▶ Problem
Each line of the listing that includes the string "copy" is to be identified and copied.

>>>

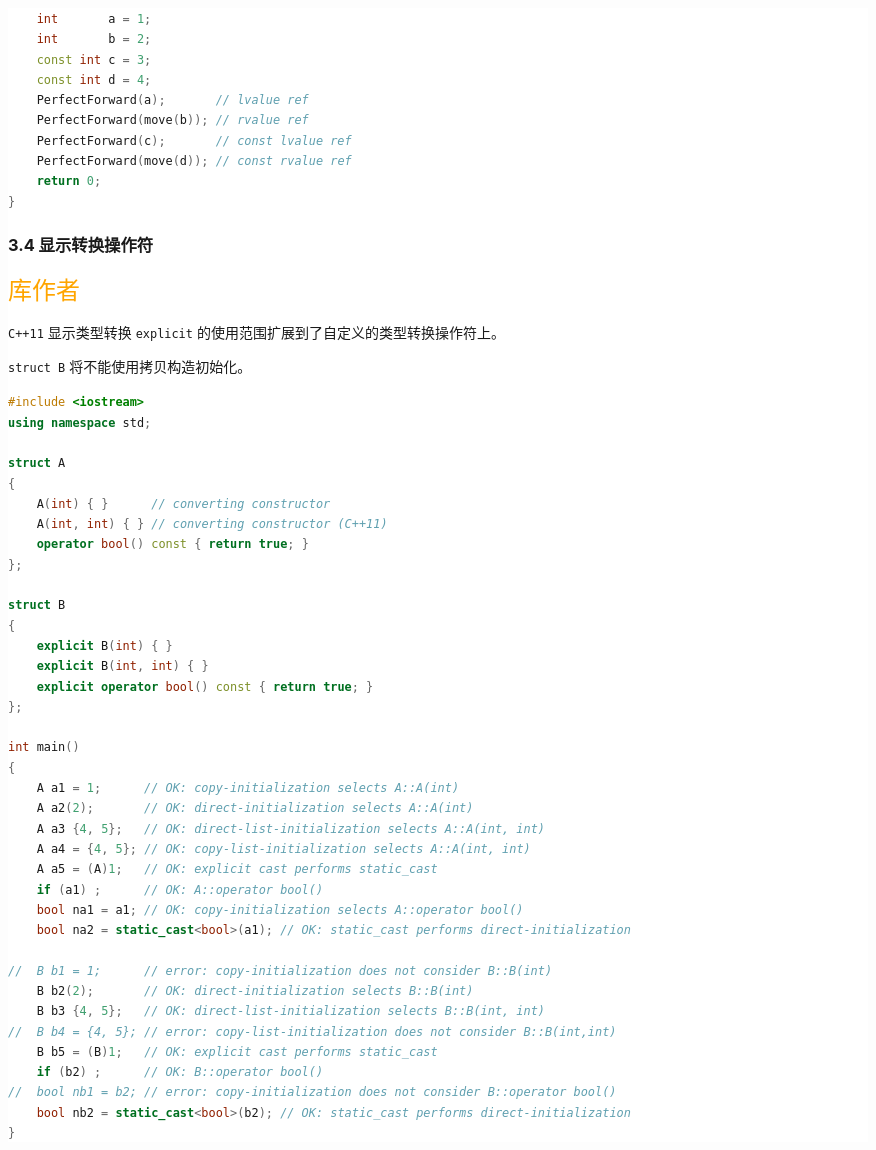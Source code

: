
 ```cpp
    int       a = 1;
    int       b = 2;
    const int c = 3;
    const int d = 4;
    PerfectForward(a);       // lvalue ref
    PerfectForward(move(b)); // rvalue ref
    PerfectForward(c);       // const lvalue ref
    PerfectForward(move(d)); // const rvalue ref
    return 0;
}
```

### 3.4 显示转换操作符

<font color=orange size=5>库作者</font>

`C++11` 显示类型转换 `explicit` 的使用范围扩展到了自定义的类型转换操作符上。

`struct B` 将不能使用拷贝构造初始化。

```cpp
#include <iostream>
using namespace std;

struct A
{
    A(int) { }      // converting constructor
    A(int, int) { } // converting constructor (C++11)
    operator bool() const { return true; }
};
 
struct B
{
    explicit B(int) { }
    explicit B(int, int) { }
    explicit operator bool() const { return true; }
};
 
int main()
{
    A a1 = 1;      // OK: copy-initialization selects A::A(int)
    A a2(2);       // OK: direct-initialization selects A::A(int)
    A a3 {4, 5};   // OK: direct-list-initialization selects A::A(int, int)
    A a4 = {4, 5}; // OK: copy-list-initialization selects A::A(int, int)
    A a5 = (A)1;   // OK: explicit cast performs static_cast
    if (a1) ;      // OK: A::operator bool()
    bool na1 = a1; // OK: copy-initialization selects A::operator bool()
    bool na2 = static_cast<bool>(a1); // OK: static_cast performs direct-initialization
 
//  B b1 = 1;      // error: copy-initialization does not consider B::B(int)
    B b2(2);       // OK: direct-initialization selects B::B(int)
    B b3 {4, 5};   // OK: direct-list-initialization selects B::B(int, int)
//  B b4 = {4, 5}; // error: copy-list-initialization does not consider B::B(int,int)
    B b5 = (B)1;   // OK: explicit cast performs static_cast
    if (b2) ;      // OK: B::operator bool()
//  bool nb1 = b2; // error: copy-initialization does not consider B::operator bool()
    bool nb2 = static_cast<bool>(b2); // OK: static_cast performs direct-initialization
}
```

<<<

▶ Written solution
    A a1 = 1;      // OK: copy-initialization selects A::A(int)
    A a4 = {4, 5}; // OK: copy-list-initialization selects A::A(int, int)
    bool na1 = a1; // OK: copy-initialization selects A::operator bool()
//  B b1 = 1;      // error: copy-initialization does not consider B::B(int)
//  B b4 = {4, 5}; // error: copy-list-initialization does not consider B::B(int,int)
//  bool nb1 = b2; // error: copy-initialization does not consider B::operator bool()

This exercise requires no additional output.